Guided Meditation: Mudita Samadhi 4; Dharmette: Love (63) For Neutral Person
- Date:
- 2026-06-25
- Speakers:
- Gil Fronsdal [Talks] [@AudioDharma]
- Location:
- Insight Meditation Center [Talks] [@YouTube]
- Generation:
- 2026-06-27 (gemini-3-pro-preview) [Raw Markdown] [YouTube Video]
- Keywords:
This is an AI-generated transcript from auto-generated subtitles for the video above. It likely contains inaccuracies, especially with speaker attribution if there are multiple speakers.
Guided Meditation: Mudita Samadhi 4
Hello everyone and welcome. Today's subject for appreciative joy is what is called the neutral person. A person that maybe you see regularly but have never talked to, never had a relationship with, and you don't really have many real, solid feelings for or against. I mean, there might be some little bit in that direction because that's pretty natural to do, but you don't really know them. There's no charge behind it. The person's relatively neutral in your life.

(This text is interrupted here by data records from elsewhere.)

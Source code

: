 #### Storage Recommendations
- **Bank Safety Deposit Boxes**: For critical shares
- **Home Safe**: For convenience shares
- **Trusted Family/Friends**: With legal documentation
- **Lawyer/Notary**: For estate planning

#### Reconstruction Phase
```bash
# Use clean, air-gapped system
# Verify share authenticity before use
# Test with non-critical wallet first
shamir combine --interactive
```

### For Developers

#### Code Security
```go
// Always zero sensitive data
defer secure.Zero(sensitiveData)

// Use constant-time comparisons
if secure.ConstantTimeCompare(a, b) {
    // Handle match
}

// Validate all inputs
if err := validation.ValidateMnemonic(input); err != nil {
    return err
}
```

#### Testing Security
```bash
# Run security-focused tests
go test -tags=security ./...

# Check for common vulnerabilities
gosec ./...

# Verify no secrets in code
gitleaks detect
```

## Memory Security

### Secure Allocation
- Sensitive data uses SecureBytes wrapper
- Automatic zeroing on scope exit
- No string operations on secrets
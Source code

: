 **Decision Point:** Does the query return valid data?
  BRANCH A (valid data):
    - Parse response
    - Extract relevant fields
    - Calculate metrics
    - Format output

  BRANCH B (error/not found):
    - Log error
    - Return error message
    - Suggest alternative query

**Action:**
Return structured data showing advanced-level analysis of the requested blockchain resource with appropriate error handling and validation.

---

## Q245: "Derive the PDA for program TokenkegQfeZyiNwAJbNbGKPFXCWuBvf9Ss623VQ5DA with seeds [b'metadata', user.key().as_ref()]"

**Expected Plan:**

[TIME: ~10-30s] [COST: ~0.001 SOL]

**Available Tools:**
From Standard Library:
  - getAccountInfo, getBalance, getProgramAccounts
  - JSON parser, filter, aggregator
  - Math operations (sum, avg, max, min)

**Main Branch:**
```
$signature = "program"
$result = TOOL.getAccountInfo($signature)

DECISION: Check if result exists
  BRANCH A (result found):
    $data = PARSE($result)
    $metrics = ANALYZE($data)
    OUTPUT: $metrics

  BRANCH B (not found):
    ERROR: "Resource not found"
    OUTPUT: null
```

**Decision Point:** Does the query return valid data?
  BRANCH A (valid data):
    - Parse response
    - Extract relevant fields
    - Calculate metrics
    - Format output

In terms of liking and not liking, wanting to spend time with or not wanting to spend time with, it's just an uncharged relationship. Maybe someone who is almost a stranger. Someone you can bring to mind, but maybe someone you see regularly in some kind of simple way.
The idea is to consider their joy, their happiness that certainly they have from time to time. Happiness, joy, well-being—they've had it in the past. And to appreciate that deeply, to feel delighted in that, and in that kind of uplift of inspiration around the possibility that that person can be really happy, and that happiness can grow. To appreciate them, and appreciate all the ways in which they have and can be happy, successful, and fortunate in their life.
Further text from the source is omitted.